Il brand liquido, quindi, è il brand che si riconfigura attraverso un’offerta anch’essa mutevole ed in continuo adattamento. I territori devono essere quindi “brand liquidi”. Spesso e volentieri prevalgono localismi e questo raramente ha dato i risultati attesi dalle pianificazioni e strategie di posizionamento sui mercati.
Ragionare invece per “unioni di prodotto” e quindi di aggregazione è sicuramente più efficace. La scelta di Via(E) è lavorare su un’offerta turistica multifunzionale su più territori e regioni. L’idea è di agire su un sistema flessibile in grado di qualificarsi in base al mercato di riferimento o come prodotto integrato o come prodotto specifico, meglio se esperienziale.
Ogni Paese estero ha comportamenti di consumo specifici che occorre conoscere e studiare. Può essere necessario in alcuni casi “vendere” l’Italia attraverso il Piemonte, altre volte è meglio vendere un prodotto di nicchia per avviare o consolidare un flusso. Le sinergie tra le diverse realtà e i diversi prodotti tematici devono essere portati avanti all’interno di una strategia precisa. Nel definire questo approccio al mercato occorre tener conto, come spesso precisato da operatori ed esperti di marketing, che il territorio non è delimitato da confini amministrativi. Questa non inutile precisazione è propria dell’approccio del turista straniero che, non conoscendo il sistema amministrativo italiano, ha una visione molto diversa del territorio che intende visitare. Altro aspetto da tenere in grande considerazione è la vendibilità del sistema/territorio che si vuole comunicare. Questo aspetto implica in primis una partecipazione attiva degli operatori della filiera lunga, la molteplicità delle offerte devono essere coordinate e rendere partecipi del progetto sia i singoli operatori, sia le istituzioni, ma soprattutto i cittadini.
ViA(E) utilizzando i mezzi di comunicazione oggi, forse, più democratico e alla portata di tutti, i social network, vuole essere uno strumento anche educativo del cittadino che, partecipando alla costruzione dell’immagine di un territorio attraverso i propri racconti e invitandolo a scoprire le “storie di bellezza” di un luogo.
Il cuore del progetto ViA(E) è quindi la partecipazione e la condivisione di contenuti da parte degli operatori della filiera turistica coinvolta e la piattaforma tecnologica utilizzata in esclusiva per le azioni di marketing territoriali proposte.

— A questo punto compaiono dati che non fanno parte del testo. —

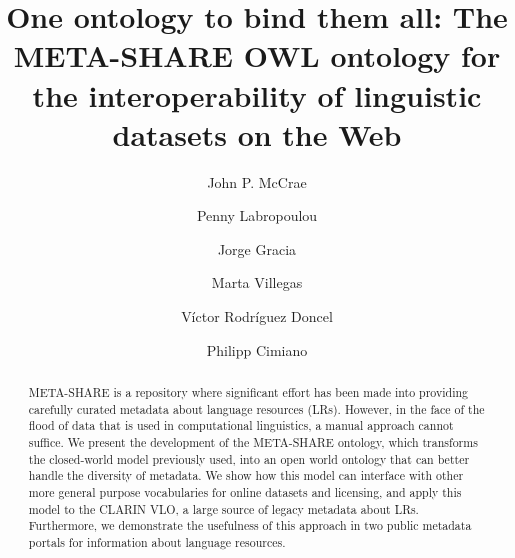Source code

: \documentclass{llncs}
\begin{document}
\title{One ontology to bind them all: The META-SHARE OWL ontology for the interoperability of linguistic datasets on the Web}
%
%
\author{John P. McCrae \and Penny Labropoulou \and Jorge
Gracia \and Marta Villegas \and V\'ictor Rodr\'iguez
Doncel \and Philipp Cimiano}
%
%
%
\maketitle %
\begin{abstract}
    META-SHARE is a repository where significant effort has been made into
    providing carefully curated metadata about language resources (LRs).
    However, in the face of the flood of data that is used in computational
    linguistics, a manual approach cannot suffice. We present the development of
    the META-SHARE ontology, which transforms the closed-world model previously
    used, into an open world ontology that can better handle the diversity of
    metadata. We show how this model can interface with other more general
    purpose vocabularies for online datasets and licensing, and apply this model
    to the CLARIN VLO, a large source of legacy metadata about LRs. Furthermore,
    we demonstrate the usefulness of this approach in two public metadata
    portals for information about language resources.
\end{abstract}
\end{document}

Il progetto ViA(E) solo apparentemente è un progetto di sola comunicazione.
I Sistemi Turistici che decideranno di attivare questo tipo di azione dovranno automaticamente adottare un nuovo metodo di lavoro, un processo a breve e medio periodo di programmazione delle attività da raccontare e una condivisione dei progetti con le aree limitrofe, interne alla stessa Regione o addirittura esterne.
L’approccio metodologico sino ad ora realizzato sta permettendo ad aree confinanti come il Monferrato, la Lomellina e la Riviera ligure di generare un flusso di comunicazione verso un pubblico che diversamente non sarebbe stato raggiunto e allo stesso tempo un’attività di brainstorming e di confronto che ha già dato origine ad altre attività come scambio di buone pratiche, partecipazione a fiere ed expo, definizione di pacchetti turistici condivisi e azioni di formazione.
Il confronto continuo tra gli attori coinvolti diventa un continuo stimolo per creare e migliorare. La conoscenza tra attori di Regioni diverse è il miglior metodo per permettere una progettualità di lungo periodo, attraverso la realizzazione di progetti d’ampio respiro e per permettere l’accesso a fondi ministeriali e/o europei, ma soprattutto creare un’identità e una consapevolezza che darà all’imprenditore privato la fiducia ad investire nel proprio territorio e allo stesso tempo attrarre nuovi investitori.